Saturday, March 20, 2021

Wisdom of the trusted

Flood-the-zone disinformation is a problem for crowdsourced data. Wisdom of the crowds, mass amateurization, and rejection of gatekeepers no longer works with coordinated disinformation campaigns overwhelming rankers, recommenders, and content with shills and spam.

Two decades ago, a lot of us underestimated the negative effects of lower costs for communication and information sharing. While good, it also made propaganda, shilling, and manipulation far easier, and our defenses against disinformation campaigns proved weak.

We in tech were overly idealistic about what would happen as the cost of information and communication dropped. Many thought propaganda would be harder as people could now easily access the truth.

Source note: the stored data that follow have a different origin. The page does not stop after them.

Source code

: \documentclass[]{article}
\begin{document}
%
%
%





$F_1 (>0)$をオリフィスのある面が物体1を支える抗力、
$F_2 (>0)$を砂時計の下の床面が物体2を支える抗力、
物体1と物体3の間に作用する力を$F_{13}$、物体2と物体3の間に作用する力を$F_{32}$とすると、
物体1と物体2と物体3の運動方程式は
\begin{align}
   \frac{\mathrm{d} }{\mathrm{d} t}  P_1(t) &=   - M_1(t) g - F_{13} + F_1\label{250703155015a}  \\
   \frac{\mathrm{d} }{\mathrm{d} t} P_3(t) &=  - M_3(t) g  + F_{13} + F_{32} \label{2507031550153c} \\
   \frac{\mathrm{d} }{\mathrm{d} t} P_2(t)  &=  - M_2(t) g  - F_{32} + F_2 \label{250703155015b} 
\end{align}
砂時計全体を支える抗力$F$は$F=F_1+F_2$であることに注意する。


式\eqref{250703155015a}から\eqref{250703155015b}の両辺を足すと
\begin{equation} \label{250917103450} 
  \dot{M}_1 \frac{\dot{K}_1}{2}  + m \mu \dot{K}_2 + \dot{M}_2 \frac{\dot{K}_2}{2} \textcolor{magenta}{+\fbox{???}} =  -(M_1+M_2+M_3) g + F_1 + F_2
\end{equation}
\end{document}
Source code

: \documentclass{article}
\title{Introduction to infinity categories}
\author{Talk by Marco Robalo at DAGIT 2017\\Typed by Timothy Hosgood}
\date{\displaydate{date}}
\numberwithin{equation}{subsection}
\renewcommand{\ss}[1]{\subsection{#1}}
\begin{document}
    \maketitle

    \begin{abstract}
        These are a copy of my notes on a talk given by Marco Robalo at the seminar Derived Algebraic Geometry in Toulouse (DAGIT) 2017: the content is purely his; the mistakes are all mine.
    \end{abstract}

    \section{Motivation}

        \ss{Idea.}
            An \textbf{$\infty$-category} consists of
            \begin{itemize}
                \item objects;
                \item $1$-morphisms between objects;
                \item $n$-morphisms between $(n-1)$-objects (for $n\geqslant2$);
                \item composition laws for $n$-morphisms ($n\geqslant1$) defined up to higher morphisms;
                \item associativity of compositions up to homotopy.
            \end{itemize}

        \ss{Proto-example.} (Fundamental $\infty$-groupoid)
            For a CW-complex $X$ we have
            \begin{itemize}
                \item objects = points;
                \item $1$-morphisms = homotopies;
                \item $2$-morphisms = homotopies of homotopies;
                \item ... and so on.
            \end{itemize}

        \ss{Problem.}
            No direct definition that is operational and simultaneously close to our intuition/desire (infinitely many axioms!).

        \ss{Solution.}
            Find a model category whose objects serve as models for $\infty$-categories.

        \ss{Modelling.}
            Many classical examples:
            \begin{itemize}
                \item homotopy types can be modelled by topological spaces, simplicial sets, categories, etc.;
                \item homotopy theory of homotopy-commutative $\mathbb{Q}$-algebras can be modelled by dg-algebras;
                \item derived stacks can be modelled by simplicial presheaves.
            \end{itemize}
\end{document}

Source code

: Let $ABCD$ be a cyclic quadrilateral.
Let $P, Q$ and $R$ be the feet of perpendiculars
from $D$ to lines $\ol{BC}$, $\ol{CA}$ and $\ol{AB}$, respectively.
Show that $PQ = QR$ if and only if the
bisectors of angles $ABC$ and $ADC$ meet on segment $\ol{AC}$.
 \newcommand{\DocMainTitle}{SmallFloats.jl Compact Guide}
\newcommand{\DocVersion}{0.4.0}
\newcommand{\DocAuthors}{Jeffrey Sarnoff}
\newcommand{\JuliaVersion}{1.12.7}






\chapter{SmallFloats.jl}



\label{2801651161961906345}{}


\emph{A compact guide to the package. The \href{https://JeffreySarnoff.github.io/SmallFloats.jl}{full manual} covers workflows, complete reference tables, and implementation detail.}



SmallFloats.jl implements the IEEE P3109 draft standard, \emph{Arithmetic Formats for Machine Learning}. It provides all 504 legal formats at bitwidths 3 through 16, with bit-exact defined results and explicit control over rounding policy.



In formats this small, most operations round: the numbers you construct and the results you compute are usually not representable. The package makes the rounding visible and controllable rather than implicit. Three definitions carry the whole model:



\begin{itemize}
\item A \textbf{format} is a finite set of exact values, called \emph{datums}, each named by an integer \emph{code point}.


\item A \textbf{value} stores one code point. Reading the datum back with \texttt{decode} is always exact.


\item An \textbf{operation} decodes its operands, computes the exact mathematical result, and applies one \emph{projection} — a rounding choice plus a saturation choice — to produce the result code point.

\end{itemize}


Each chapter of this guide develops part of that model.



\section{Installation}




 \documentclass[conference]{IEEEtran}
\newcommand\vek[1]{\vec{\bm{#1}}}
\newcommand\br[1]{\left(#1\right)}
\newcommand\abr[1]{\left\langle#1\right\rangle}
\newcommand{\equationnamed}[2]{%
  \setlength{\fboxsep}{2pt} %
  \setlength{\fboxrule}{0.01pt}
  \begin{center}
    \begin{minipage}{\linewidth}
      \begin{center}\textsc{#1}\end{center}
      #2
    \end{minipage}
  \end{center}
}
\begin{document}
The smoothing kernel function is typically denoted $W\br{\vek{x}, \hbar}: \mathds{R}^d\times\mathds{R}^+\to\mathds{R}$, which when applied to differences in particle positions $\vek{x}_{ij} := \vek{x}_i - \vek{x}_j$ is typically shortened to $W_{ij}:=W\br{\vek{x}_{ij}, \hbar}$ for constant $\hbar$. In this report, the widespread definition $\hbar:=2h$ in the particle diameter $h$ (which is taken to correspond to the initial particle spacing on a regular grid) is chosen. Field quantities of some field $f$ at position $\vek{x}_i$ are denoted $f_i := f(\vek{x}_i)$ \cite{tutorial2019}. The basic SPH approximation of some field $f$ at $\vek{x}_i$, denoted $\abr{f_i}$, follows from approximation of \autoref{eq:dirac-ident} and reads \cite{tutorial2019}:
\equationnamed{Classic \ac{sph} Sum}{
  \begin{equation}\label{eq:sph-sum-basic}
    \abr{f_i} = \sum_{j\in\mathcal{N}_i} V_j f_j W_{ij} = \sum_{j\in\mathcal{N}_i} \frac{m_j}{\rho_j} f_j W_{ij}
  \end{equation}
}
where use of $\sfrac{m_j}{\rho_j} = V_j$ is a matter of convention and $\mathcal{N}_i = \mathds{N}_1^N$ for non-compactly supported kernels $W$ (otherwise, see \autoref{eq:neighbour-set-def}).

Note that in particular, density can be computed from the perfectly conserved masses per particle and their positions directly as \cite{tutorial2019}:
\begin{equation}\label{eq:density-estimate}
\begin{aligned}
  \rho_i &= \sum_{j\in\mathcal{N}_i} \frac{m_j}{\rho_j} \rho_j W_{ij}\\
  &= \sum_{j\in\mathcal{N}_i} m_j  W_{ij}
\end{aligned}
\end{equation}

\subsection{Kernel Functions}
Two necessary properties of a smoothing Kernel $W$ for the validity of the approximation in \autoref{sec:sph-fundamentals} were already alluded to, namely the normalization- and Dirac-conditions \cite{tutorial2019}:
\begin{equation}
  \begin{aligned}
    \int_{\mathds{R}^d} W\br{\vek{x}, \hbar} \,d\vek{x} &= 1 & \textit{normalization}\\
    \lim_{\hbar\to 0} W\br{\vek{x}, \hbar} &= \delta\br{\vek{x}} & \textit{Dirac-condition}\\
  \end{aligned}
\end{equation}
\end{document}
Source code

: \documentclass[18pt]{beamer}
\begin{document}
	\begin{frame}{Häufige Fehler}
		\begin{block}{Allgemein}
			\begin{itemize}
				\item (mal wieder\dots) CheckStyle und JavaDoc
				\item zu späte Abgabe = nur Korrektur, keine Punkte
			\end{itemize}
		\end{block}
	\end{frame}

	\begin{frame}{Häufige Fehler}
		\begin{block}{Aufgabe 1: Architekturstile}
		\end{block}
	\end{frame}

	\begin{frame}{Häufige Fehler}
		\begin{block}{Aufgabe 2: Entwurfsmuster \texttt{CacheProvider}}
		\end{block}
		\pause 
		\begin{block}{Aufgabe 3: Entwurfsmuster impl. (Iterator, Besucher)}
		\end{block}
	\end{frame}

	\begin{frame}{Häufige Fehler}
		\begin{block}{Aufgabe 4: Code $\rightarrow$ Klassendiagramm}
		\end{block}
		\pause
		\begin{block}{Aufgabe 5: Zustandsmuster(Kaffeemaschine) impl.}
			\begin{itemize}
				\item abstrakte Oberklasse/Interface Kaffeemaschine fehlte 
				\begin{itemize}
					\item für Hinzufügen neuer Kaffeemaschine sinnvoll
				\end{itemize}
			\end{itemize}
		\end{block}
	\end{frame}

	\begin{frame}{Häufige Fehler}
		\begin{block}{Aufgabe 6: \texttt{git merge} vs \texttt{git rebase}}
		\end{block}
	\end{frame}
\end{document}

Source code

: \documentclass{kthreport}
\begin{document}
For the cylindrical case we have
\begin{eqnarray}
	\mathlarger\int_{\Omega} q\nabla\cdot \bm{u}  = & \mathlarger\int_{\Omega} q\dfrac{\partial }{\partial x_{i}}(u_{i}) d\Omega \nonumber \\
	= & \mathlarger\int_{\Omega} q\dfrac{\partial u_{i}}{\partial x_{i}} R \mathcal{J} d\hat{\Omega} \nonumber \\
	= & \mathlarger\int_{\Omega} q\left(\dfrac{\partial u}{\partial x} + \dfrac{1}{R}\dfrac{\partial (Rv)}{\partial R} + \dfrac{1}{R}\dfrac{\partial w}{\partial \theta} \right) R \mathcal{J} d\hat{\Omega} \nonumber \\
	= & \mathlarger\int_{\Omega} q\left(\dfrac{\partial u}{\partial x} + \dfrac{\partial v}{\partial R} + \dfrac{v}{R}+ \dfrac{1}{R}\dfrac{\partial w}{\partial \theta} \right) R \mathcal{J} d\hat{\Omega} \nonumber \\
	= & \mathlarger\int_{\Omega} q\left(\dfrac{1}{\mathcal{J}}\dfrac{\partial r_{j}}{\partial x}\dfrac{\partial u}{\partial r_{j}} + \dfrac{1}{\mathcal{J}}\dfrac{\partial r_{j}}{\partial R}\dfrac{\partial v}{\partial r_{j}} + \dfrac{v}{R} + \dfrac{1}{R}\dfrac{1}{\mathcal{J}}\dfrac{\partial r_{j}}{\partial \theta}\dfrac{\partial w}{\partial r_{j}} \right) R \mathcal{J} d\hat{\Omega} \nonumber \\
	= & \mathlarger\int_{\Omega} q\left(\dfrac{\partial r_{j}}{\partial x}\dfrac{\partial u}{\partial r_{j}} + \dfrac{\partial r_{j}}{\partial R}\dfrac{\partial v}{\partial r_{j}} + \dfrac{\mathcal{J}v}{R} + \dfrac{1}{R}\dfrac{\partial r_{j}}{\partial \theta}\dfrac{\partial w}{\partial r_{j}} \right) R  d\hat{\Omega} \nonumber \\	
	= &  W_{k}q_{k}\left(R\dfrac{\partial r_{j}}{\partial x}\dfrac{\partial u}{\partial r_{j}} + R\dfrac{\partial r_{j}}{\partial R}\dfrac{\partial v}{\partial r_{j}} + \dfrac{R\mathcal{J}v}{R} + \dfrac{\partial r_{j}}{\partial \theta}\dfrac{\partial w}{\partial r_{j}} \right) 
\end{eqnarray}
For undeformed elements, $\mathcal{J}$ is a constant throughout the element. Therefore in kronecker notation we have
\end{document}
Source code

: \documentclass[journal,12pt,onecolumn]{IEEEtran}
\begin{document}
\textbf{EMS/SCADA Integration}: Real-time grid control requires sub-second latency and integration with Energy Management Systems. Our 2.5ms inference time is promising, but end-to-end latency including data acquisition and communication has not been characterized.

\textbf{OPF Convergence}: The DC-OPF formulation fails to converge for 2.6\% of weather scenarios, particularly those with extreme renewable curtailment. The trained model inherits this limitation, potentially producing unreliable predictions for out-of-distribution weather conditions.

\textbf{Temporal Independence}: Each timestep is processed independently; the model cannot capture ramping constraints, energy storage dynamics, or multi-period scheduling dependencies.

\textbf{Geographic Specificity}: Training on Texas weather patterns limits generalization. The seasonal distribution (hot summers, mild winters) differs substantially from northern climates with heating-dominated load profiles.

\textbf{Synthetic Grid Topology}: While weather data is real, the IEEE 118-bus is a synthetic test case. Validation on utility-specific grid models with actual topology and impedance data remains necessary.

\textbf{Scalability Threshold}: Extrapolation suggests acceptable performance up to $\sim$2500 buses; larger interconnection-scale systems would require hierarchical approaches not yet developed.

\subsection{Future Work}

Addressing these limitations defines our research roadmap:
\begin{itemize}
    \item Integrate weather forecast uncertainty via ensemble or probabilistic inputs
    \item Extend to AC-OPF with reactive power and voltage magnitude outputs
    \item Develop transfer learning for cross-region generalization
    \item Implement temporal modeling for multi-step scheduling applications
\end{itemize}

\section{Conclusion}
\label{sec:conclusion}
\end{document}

But you can't source reviews from your customers anymore if the vast majority of reviews are paid shills. You can't rank using usage data if ratings and clicks are mostly fake.

Crowdsourced information, including web crawls, reviews, and commentary, only works when almost everyone is independent and unbiased. Coordinated disinformation breaks crowdsourcing.

Flood-the-zone shouldn't have been a surprise, but it was. Propaganda and manipulation are winning because we still treat inauthentic behavior as real.

While there is plenty of mostly-deserved love for big data, often less is more when you live in an adversarial, flood-the-zone world. Wisdom of the crowds has an assumption of independence between agents, which now has been broken by coordinated disinformation campaigns.

If you are looking at garbage, there is no information. Adding disinformation to good data purely makes things worse. It's like making a milkshake, then eying a huge putrid sack of night soil nearby. Sure, you could add some of that to what you made, but even a little is going to make it worse. If there is crap everywhere, you might want to stick with what you can prove to be good.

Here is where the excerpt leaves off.